今後、性犯罪裁判での判決はどう変わるのか
今後は、強姦被害者の擬死状態などについて、脳科学的知見からの立証活動が進むことにより、従来よりは軽い「暴行脅迫」であっても「被害者の反抗を著しく困難にする程度」であることが認定されるケースが出てくると予想している。
また、これまで暴行脅迫の程度と、被害者の抵抗の程度によって「故意の認定」が行われているのだから、暴行脅迫の内容が変化すれば、故意の認定に必要な事情も変動すると思われる。そして、これまで起訴・捜査されなかったようなケースの起訴・捜査が増える以上、性犯罪に関する判決では、今後数年は無罪判決が増えるであろう。

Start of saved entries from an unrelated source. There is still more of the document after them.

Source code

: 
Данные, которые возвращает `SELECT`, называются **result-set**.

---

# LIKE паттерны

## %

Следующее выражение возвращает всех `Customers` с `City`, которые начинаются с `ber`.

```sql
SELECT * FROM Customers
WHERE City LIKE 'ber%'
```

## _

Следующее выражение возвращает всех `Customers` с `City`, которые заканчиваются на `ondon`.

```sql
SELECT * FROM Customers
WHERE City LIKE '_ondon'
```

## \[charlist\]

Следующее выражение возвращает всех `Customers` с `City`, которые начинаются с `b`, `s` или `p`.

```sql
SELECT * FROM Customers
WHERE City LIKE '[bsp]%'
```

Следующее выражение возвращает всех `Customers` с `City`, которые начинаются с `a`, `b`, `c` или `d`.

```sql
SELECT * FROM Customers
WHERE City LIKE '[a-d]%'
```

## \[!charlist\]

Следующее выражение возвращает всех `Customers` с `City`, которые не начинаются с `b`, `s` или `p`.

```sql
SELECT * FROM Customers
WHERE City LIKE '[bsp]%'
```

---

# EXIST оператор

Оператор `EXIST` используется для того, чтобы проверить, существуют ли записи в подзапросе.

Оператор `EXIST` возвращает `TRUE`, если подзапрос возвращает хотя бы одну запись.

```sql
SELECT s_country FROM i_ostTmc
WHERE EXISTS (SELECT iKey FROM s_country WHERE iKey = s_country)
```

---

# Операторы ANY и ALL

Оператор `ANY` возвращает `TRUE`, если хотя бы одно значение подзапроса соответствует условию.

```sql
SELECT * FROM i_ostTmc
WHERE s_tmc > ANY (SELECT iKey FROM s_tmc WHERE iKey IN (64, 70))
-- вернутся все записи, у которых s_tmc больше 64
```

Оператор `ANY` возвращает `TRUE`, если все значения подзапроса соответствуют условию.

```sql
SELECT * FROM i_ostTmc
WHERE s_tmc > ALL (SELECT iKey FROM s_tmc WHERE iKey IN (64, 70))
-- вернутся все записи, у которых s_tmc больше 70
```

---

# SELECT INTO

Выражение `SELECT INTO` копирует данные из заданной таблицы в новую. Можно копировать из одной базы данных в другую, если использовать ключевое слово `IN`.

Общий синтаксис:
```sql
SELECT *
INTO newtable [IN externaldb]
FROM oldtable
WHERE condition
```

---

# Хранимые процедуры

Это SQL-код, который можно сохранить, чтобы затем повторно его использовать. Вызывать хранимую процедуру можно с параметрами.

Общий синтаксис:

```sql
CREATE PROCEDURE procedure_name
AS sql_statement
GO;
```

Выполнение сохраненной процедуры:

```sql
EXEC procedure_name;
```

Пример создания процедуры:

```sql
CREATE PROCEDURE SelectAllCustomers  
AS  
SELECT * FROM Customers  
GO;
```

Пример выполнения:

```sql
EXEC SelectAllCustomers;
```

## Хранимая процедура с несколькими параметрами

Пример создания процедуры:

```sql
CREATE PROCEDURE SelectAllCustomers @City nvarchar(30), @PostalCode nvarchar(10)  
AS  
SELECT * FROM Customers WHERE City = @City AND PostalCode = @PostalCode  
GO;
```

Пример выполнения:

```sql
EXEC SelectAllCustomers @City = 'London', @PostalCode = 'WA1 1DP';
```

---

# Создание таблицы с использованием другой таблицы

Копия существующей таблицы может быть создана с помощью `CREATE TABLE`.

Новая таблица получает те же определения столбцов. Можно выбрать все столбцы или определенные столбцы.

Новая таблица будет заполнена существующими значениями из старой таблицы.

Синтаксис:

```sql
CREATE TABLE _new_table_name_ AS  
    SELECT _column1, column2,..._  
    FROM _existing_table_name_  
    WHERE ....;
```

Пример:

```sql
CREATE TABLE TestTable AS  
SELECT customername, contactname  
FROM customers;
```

被害者心理に関する裁判所の知識が増えれば、判決は変わる
冒頭に述べた無罪判決のうち、久留米支部のものは、被害者に大量のテキーラを飲ませた者と、性交した者が別であることが、後の報道で判明した。非常に特殊な事案であり、法改正とは無関係に、たまたま無罪判決がなされた可能性が高い。
浜松支部の事件は、性犯罪被害者の心理に関する裁判所の知識が、判決に影響を与える可能性が高いケースである。性犯罪被害者の心理に関する知見が深まることによって、有罪とされる可能性があると、私は考えている。
静岡本庁の事件は、被害者証言に変遷があったことが、裁判所が、被害者証言の信用性を否定する理由の一つとなった。性犯罪被害者の場合、事件直後は「解離」という症状が起こり、事件の記憶が真っ白になってしまうことが多い。このことは、性犯罪被害者の治療をしてきた精神科医にとっては、常識レベルの知見である。
性犯罪被害者は、適切な治療をすることにより、記憶自体が変遷することがあるという知見が、裁判所の「経験則」となることにより、やはり有罪となる可能性があるように考えている。
過渡期のいま、大事なのは歩みを止めないこと
ネットでは、この3件の無罪判決について賛否が吹き荒れ、SNSでは「レイプ天国日本!」などという声も見られた。
しかし、2017年7月の刑法改正には、政府が3年を目途に実態に即した見直しを行うとする「附則」が入った。現在は、「性犯罪に関する被害実態調査」が行われ、被害者団体・ワンストップ支援センターへのヒアリングもなされている。現在は過渡期なので、性犯罪被害者の心理状態を正しく把握した判決も出れば、そうでない判決も出るであろう。大切なのは、3年後の見直しに向けて歩みを止めないことである。